I feel a bunch of different emotions at the moment, most of them not positive emotions and I'm not sure how to handle them. Baby's due date has come and gone and my body doesn't seem to be showing any signs that I am going to go into labor naturally. If you have read about how long and unpleasant labor was with Bubba, then you understand why I don't want to be induced and want this baby to come on its own. A date for induction has been set and I'm really hoping this baby decides to come before then.
I have tried a lot of things this time around to go in to labor but so far nothing has done the trick. I have had several chiropractic adjustments done to my feet, I had a pedicure where they really massaged my legs and feet, I even went in for acupuncture-- that was incredibly painful and something I will never do again! And I went on a tractor ride. Next on the agenda is having my membranes stripped, pending my body is in a position to do that. I think for now though, the best thing to do is trust that this baby will come when the Lord feels like its time.

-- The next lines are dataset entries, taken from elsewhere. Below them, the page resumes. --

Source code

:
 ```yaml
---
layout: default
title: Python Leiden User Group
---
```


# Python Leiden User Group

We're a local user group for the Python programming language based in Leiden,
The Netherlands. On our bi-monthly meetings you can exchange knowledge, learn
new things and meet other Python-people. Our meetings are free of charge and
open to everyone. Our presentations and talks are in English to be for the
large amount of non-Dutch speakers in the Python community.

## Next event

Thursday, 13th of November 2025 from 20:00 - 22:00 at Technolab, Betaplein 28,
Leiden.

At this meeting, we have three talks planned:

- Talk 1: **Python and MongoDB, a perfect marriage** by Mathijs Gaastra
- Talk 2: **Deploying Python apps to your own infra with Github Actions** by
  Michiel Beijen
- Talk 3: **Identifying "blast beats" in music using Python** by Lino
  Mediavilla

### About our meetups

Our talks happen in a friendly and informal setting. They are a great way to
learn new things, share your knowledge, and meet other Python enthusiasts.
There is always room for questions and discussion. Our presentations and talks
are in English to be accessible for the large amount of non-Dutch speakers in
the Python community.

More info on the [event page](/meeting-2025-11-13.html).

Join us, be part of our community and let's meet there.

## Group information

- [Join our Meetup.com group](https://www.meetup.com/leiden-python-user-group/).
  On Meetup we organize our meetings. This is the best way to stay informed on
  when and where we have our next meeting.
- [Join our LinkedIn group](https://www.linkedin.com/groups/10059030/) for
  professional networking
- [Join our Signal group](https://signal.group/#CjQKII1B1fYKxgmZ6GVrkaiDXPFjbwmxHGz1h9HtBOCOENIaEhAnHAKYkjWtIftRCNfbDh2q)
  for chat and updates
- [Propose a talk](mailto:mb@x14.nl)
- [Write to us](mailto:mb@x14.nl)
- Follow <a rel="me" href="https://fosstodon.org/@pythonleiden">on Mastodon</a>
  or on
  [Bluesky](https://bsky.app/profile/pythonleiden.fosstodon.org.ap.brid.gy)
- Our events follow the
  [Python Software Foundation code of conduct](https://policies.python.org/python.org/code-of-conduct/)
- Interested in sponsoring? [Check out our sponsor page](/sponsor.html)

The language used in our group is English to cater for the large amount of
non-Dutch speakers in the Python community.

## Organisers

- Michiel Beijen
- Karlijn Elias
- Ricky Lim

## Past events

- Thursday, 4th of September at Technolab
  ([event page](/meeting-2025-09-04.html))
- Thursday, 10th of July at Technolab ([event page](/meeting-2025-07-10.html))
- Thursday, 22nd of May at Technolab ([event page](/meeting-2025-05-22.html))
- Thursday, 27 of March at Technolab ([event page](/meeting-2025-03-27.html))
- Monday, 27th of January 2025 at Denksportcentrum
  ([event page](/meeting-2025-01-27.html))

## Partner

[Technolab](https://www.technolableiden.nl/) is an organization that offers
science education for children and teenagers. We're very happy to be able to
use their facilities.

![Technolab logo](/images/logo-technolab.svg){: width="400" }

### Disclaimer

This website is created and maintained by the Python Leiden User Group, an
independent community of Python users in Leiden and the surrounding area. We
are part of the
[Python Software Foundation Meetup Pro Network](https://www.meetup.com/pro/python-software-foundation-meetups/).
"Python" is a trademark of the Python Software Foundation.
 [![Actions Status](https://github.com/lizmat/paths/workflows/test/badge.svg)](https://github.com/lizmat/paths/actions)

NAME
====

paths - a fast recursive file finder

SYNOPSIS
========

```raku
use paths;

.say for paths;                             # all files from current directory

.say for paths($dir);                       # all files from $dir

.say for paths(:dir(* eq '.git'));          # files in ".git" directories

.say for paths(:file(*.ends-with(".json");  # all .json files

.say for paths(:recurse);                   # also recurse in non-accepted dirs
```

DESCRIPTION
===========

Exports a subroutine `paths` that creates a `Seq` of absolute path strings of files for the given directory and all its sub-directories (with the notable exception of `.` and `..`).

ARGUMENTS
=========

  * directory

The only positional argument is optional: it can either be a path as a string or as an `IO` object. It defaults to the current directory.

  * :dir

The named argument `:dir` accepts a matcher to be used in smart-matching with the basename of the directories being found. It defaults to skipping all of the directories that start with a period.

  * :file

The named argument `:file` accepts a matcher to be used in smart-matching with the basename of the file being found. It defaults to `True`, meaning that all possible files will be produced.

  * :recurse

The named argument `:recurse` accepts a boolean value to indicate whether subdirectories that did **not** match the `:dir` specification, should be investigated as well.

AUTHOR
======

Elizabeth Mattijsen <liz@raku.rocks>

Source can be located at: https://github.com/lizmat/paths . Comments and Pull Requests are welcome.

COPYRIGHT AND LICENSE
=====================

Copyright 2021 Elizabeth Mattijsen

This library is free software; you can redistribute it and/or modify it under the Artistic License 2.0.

I feel incredibly exhausted, the longer this pregnancy goes on the more tired I feel. Sleep has been an elusive thing for the past several weeks. I have to sleep sitting up because of the nausea and heartburn and I just don't feel rested.

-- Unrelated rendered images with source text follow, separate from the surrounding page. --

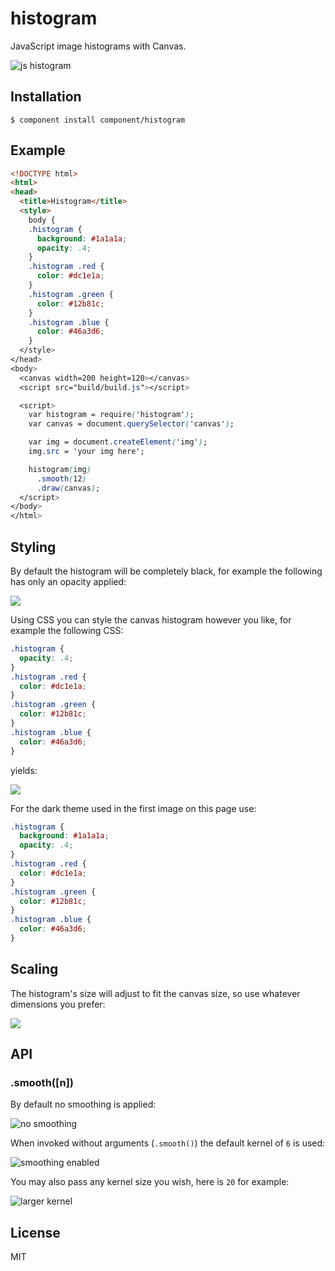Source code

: 
# histogram

  JavaScript image histograms with Canvas.

  ![js histogram](http://cdn.dropmark.com/41933/195c6ba28e2bd32341350d1acb5a50d9b4b66b4d/main.png)

## Installation

    $ component install component/histogram

## Example

```html
<!DOCTYPE html>
<html>
<head>
  <title>Histogram</title>
  <style>
    body {
    .histogram {
      background: #1a1a1a;
      opacity: .4;
    }
    .histogram .red {
      color: #dc1e1a;
    }
    .histogram .green {
      color: #12b81c;
    }
    .histogram .blue {
      color: #46a3d6;
    }
  </style>
</head>
<body>
  <canvas width=200 height=120></canvas>
  <script src="build/build.js"></script>

  <script>
    var histogram = require('histogram');
    var canvas = document.querySelector('canvas');

    var img = document.createElement('img');
    img.src = 'your img here';

    histogram(img)
      .smooth(12)
      .draw(canvas);
  </script>
</body>
</html>
```

## Styling

  By default the histogram will be completely black,
  for example the following has only an opacity applied:

  ![](http://cdn.dropmark.com/41933/4819d5cb323f839807bf2023969c5db875fecf9d/default-coloring.png)

  Using CSS you can style the canvas histogram however you like,
  for example the following CSS:

```css
.histogram {
  opacity: .4;
}
.histogram .red {
  color: #dc1e1a;
}
.histogram .green {
  color: #12b81c;
}
.histogram .blue {
  color: #46a3d6;
}
```

 yields:

   ![](http://cdn.dropmark.com/41933/3232b5147111926d36e24270de1d441d43be6317/white.png)

 For the dark theme used in the first image on this page use:

```css
.histogram {
  background: #1a1a1a;
  opacity: .4;
}
.histogram .red {
  color: #dc1e1a;
}
.histogram .green {
  color: #12b81c;
}
.histogram .blue {
  color: #46a3d6;
}
```

## Scaling

  The histogram's size will adjust to fit the canvas size, so use whatever dimensions you prefer:

  ![](http://cdn.dropmark.com/41933/1ebf9734bf5c09e8d4b986c0eca108fe47fee459/scaled.png)

## API

### .smooth([n])

  By default no smoothing is applied:

  ![no smoothing](http://cdn.dropmark.com/41933/24c9e31a80bc86ede792aaf1dbf3d144d4e30e60/no-smooth.png)

  When invoked without arguments (`.smooth()`) the
  default kernel of `6` is used:

  ![smoothing enabled](http://cdn.dropmark.com/41933/e4c31627d241db0b21e010eb72cdd853e4c9457d/smooth-default-6.png)

  You may also pass any kernel size you wish, here is `20` for
  example:

  ![larger kernel](http://cdn.dropmark.com/41933/6631116b859dc420ef3c532f241e1d77af8ddb3f/smooth-20.png)

## License

  MIT
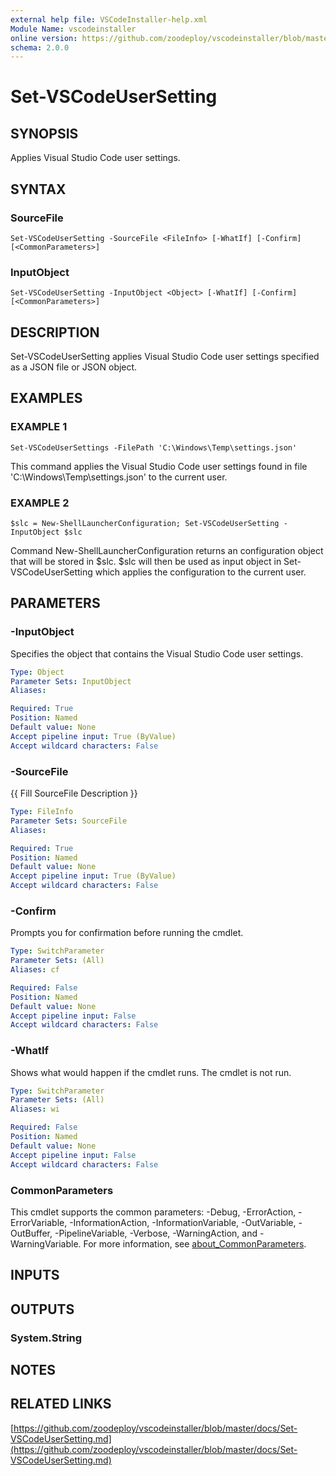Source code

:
```yaml
---
external help file: VSCodeInstaller-help.xml
Module Name: vscodeinstaller
online version: https://github.com/zoodeploy/vscodeinstaller/blob/master/docs/Set-VSCodeUserSetting.md
schema: 2.0.0
---
```


# Set-VSCodeUserSetting

## SYNOPSIS
Applies Visual Studio Code user settings.

## SYNTAX

### SourceFile
```
Set-VSCodeUserSetting -SourceFile <FileInfo> [-WhatIf] [-Confirm] [<CommonParameters>]
```

### InputObject
```
Set-VSCodeUserSetting -InputObject <Object> [-WhatIf] [-Confirm] [<CommonParameters>]
```

## DESCRIPTION
Set-VSCodeUserSetting applies Visual Studio Code user settings specified as a JSON file or
JSON object.

## EXAMPLES

### EXAMPLE 1
```
Set-VSCodeUserSettings -FilePath 'C:\Windows\Temp\settings.json'
```

This command applies the Visual Studio Code user settings found in file
'C:\Windows\Temp\settings.json' to the current user.

### EXAMPLE 2
```
$slc = New-ShellLauncherConfiguration; Set-VSCodeUserSetting -InputObject $slc
```

Command New-ShellLauncherConfiguration returns an configuration object that will be stored in $slc.
$slc will then be used as input object in Set-VSCodeUserSetting which applies the configuration to the
current user.

## PARAMETERS

### -InputObject
Specifies the object that contains the Visual Studio Code user settings.

```yaml
Type: Object
Parameter Sets: InputObject
Aliases:

Required: True
Position: Named
Default value: None
Accept pipeline input: True (ByValue)
Accept wildcard characters: False
```

### -SourceFile
{{ Fill SourceFile Description }}

```yaml
Type: FileInfo
Parameter Sets: SourceFile
Aliases:

Required: True
Position: Named
Default value: None
Accept pipeline input: True (ByValue)
Accept wildcard characters: False
```

### -Confirm
Prompts you for confirmation before running the cmdlet.

```yaml
Type: SwitchParameter
Parameter Sets: (All)
Aliases: cf

Required: False
Position: Named
Default value: None
Accept pipeline input: False
Accept wildcard characters: False
```

### -WhatIf
Shows what would happen if the cmdlet runs.
The cmdlet is not run.

```yaml
Type: SwitchParameter
Parameter Sets: (All)
Aliases: wi

Required: False
Position: Named
Default value: None
Accept pipeline input: False
Accept wildcard characters: False
```

### CommonParameters
This cmdlet supports the common parameters: -Debug, -ErrorAction, -ErrorVariable, -InformationAction, -InformationVariable, -OutVariable, -OutBuffer, -PipelineVariable, -Verbose, -WarningAction, and -WarningVariable. For more information, see [about_CommonParameters](http://go.microsoft.com/fwlink/?LinkID=113216).

## INPUTS

## OUTPUTS

### System.String
## NOTES

## RELATED LINKS

[https://github.com/zoodeploy/vscodeinstaller/blob/master/docs/Set-VSCodeUserSetting.md](https://github.com/zoodeploy/vscodeinstaller/blob/master/docs/Set-VSCodeUserSetting.md)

I have learned from experience that when I don't get good sleep, I feel depressed so there is some of that going on right now too. Earlier today I just wanted to curl up and cry for no reason at all.
And then enter the feelings of inadequacy and fear. Am I going to be able to give birth to this baby naturally? Am I really cut out to be a mom of two? How will my son react to having to share "his Mommy?" And what about those family members who just a few weeks ago decided that not respecting our boundaries is more important than having a relationship with us, will their hearts be softened? Will they decide at some point that they want to be a part of this new little babe's life? Time will tell I guess.